Jeremy, as usual, put his finger on a crucial point to which my answer
was a little incomplete:

> > * The standard semantics of CSP don't allow for any state, so you
> > shouldn't really introduce variables to represent synchronisation count.
> > Perhaps you could use processes to represent the count variables.
> I know ... I did mention that, perhaps, those counts should be modelled
> as processes.  But they belong to the user threads, so I would envisage
> the process model of a user thread just to carry this count around as
> an extra subscript (or index), which is one way CSP can capture the notion
> of state.

In the case of those "count[o][me]" variables, carrying them around as extra
subscripts/parameters/indices of the process modelling the user thread works
because they represent *unshared* internal state of that process.

However, that's not the case for the state represented by variables in users'
monitor Objects.  That state is *shared* between all user threads that access
the (passive) monitor.

The CSP model for Java threads (so far) formalises just the synchronisation
rules relied on by Java applications to protect that shared data.  We haven't
modelled the actual access and update of that state by the user threads.
If we don't model that shared state information, the key subtleties of
the monitor algorithms will be missed and analysis will show all sorts
of phantom race hazards and deadlocks!

We can't model that state by process subscripts/parameters/indices, since
it is shared by more than one process.  The simplest idea is to model each
(monitor) variable, representing that shared state, by a process.  This is
easy to do using CSP channel events:

  Let "Variables" be an ennumeration of all (monitor) shared variables.
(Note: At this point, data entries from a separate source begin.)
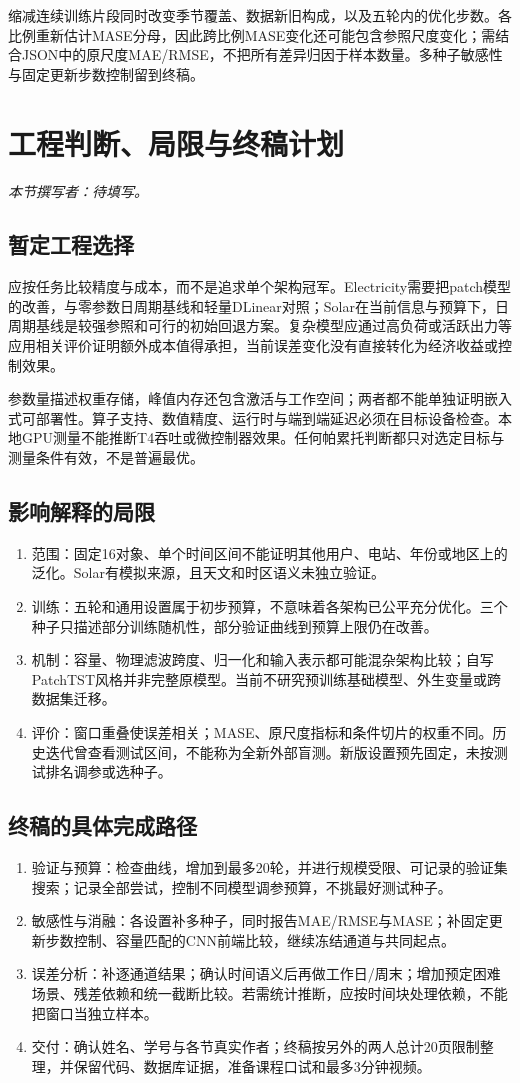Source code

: \documentclass[10pt,a4paper]{article}
\begin{document}
缩减连续训练片段同时改变季节覆盖、数据新旧构成，以及五轮内的优化步数。各比例重新估计MASE分母，因此跨比例MASE变化还可能包含参照尺度变化；需结合JSON中的原尺度MAE/RMSE，不把所有差异归因于样本数量。多种子敏感性与固定更新步数控制留到终稿。

\clearpage
\section{工程判断、局限与终稿计划}
\noindent\textit{本节撰写者：待填写。}


\subsection{暂定工程选择}
应按任务比较精度与成本，而不是追求单个架构冠军。Electricity需要把patch模型的改善，与零参数日周期基线和轻量DLinear对照；Solar在当前信息与预算下，日周期基线是较强参照和可行的初始回退方案。复杂模型应通过高负荷或活跃出力等应用相关评价证明额外成本值得承担，当前误差变化没有直接转化为经济收益或控制效果。

参数量描述权重存储，峰值内存还包含激活与工作空间；两者都不能单独证明嵌入式可部署性。算子支持、数值精度、运行时与端到端延迟必须在目标设备检查。本地GPU测量不能推断T4吞吐或微控制器效果。任何帕累托判断都只对选定目标与测量条件有效，不是普遍最优。
\subsection{影响解释的局限}
\begin{enumerate}
\item 范围：固定16对象、单个时间区间不能证明其他用户、电站、年份或地区上的泛化。Solar有模拟来源，且天文和时区语义未独立验证。
\item 训练：五轮和通用设置属于初步预算，不意味着各架构已公平充分优化。三个种子只描述部分训练随机性，部分验证曲线到预算上限仍在改善。
\item 机制：容量、物理滤波跨度、归一化和输入表示都可能混杂架构比较；自写PatchTST风格并非完整原模型。当前不研究预训练基础模型、外生变量或跨数据集迁移。
\item 评价：窗口重叠使误差相关；MASE、原尺度指标和条件切片的权重不同。历史迭代曾查看测试区间，不能称为全新外部盲测。新版设置预先固定，未按测试排名调参或选种子。
\end{enumerate}
\subsection{终稿的具体完成路径}
\begin{enumerate}
\item 验证与预算：检查曲线，增加到最多20轮，并进行规模受限、可记录的验证集搜索；记录全部尝试，控制不同模型调参预算，不挑最好测试种子。
\item 敏感性与消融：各设置补多种子，同时报告MAE/RMSE与MASE；补固定更新步数控制、容量匹配的CNN前端比较，继续冻结通道与共同起点。
\item 误差分析：补逐通道结果；确认时间语义后再做工作日/周末；增加预定困难场景、残差依赖和统一截断比较。若需统计推断，应按时间块处理依赖，不能把窗口当独立样本。
\item 交付：确认姓名、学号与各节真实作者；终稿按另外的两人总计20页限制整理，并保留代码、数据库证据，准备课程口试和最多3分钟视频\cite{course}。
\end{enumerate}
\end{document}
  We have the following sets of channels:

    read  = { read[v][t] | v in Variables, t in Threads}
    write = (write[v][t] | v in Variables, t in Threads}
  We have the following processes:

    VARIABLE = {VARIABLE[v] | v in Variables}

    alpha (VARIABLE[v]) = { read[v][t] | t in Threads} union
			  (write[v][t] | t in Threads}
    VARIABLE[v] = VARIABLE[v][initial-v]
  where "initial-v" is some (user-defined) initial value for "v" and:

    alpha (VARIABLE[v][value] = alpha (VARIABLE[v])

    VARIABLE[v][value] =
      ([] (read[v][t] ! value --> VARIABLE[v][value] | t in Threads)


      ([] (write[v][t] ? x --> VARIABLE[v][x] | t in Threads)

Of course, for modelling any particular shared (monitor) variable, the set
"Threads" in the above could be restricted to just those threads that might
access/update it.  [And occamists could introduce "request[v][t]" channels
so that "VARIABLE[v][value]" doesn't have to choose over output guards :-).]

For example, if we had a shared integer variable "VARIABLE{n]", then its
incrementing by any thread, "me", that can see it is modelled by:

  read[v][me] ? x --> write[v][me] ! (x + 1) --> SKIP  // LOAD v; INC; STORE v

As for Java shared variables, this incrementing is not atomic and may be
interleaved with other accesses/updates by other threads.  In which case,
the Java program had better protect all such access/update within some
`synchronized' block (and, if necessary, some `wait's and `notify's) on
a common Object.  The previously posted model captures all of that and
we should now be able to build CSP models that *do* reflect the shared state
inside Java monitors and start proving things.

For the JCSP channel monitors, this shared state is represented by just
three variables:

  channel_hold  (Object or int -- initially anything))
  channel_empty (Boolean -- initially true)
  alt           (Alternative -- initially null)

For the JCSP Alternative monitor, there is just one shared variable:

  state         (int -- initially `inactive')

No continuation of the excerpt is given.